Danny is a young gay primary school schoolteacher who, with his husband Joe, has applied to adopt a child. It's all looking pretty good on that front and the couple are in a state of nervous excitement.
But then Jamie, a less popular teacher at the same establishment and an old, straight college chum of Joe's, arrives seeking reassurance from Danny that he has properly handled a situation at the school in which he was called gay by a seven year old.
Danny responds diplomatically to what was, it's clear, an over-reaction from Jamie that reduced the boy to tears. It's a small incident, but in E V Crowe's Hero – a darkly funny, thought-provoking follow-up to Kin, her debut play set amongst the pre-pubescent girls in a posh boarding school – it snowballs into a scenario that highlights the intolerance still lurking within ostensibly liberal society.
Jamie is subjected to hate-mail by local teenagers who can't even spell “faggot” and then to a bloody homophobic beating. In his distraught lament at the ironic injustice of his predicament, there is the slight but revealing suggestion that for Danny this fate would be not exactly unfair.
Meanwhile, the trouble creates marital dissension. Danny, whose gently inspirational personality is winningly conveyed by Liam Garrigan, decides that he should no longer hide his loving partnership with a man from his pupils.
Tim Steed's more circumspect Joe fears that this would scupper their chances of adoption and confesses – in a way that exposes how hard it can be for homosexuals, too, to shed the prejudices about “normality” that get internalised during a fundamentally biased upbringing – that he himself would have qualms about an openly gay primary school teacher being put in charge of their adopted child.
You want the play to dig deeper into all of this. Instead, though, in the second half of Jeremy Herrin's punchy, traverse-stage production, there's a switch to seeing the events from the perspective of Daniel Mays's more and more outlandishly unravelling Jamie and his underwritten wife (Susannah Wise).

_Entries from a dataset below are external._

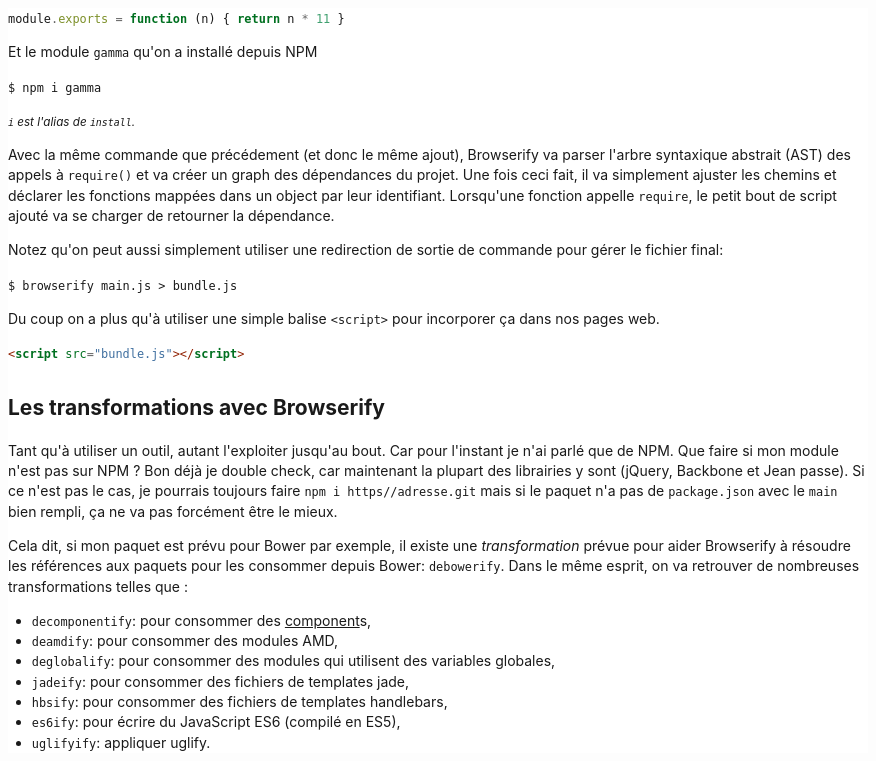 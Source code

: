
 ```js
module.exports = function (n) { return n * 11 }
```

Et le module `gamma` qu'on a installé depuis NPM

```console
$ npm i gamma
```

<small><i>`i` est l'alias de `install`.</i></small>

Avec la même commande que précédement (et donc le même ajout), Browserify va parser
l'arbre syntaxique abstrait (AST) des appels à `require()` et va créer un graph
des dépendances du projet.
Une fois ceci fait, il va simplement ajuster les chemins et déclarer les fonctions
mappées dans un object par leur identifiant. Lorsqu'une fonction appelle `require`,
le petit bout de script ajouté va se charger de retourner la dépendance.

Notez qu'on peut aussi simplement utiliser une redirection de sortie de commande
pour gérer le fichier final:

```console
$ browserify main.js > bundle.js
```

Du coup on a plus qu'à utiliser une simple balise `<script>` pour incorporer ça
dans nos pages web.

```html
<script src="bundle.js"></script>
```

## Les transformations avec Browserify

Tant qu'à utiliser un outil, autant l'exploiter jusqu'au bout. Car pour l'instant
je n'ai parlé que de NPM.
Que faire si mon module n'est pas sur NPM ?
Bon déjà je double check, car maintenant la plupart des librairies y sont
(jQuery, Backbone et Jean passe).
Si ce n'est pas le cas, je pourrais toujours faire `npm i https//adresse.git`
mais si le paquet n'a pas de `package.json` avec le `main` bien rempli, ça ne va
pas forcément être le mieux.

Cela dit, si mon paquet est prévu pour Bower par exemple, il existe une <i>transformation</i>
prévue pour aider Browserify à résoudre les références aux paquets pour les
consommer depuis Bower: `debowerify`.
Dans le même esprit, on va retrouver de nombreuses transformations telles que :

- `decomponentify`: pour consommer des [component](https://github.com/component/component)s,
- `deamdify`:  pour consommer des modules AMD,
- `deglobalify`: pour consommer des modules qui utilisent des variables globales,
- `jadeify`: pour consommer des fichiers de templates jade,
- `hbsify`: pour consommer des fichiers de templates handlebars,
- `es6ify`: pour écrire du JavaScript ES6 (compilé en ES5),
- `uglifyify`: appliquer uglify.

As it touches on Jamie's various reasons for resenting the calmly charismatic Danny and the couple's travails with IVF treatment (dragging in her vague belief in some portentous cosmic shift), the play manages to feel at once too schematically deliberate and unfocused, with gags that sometimes depend on a contrived set-up. Valuable in its raising of important issues, Hero is faintly frustrating in its exploration of them.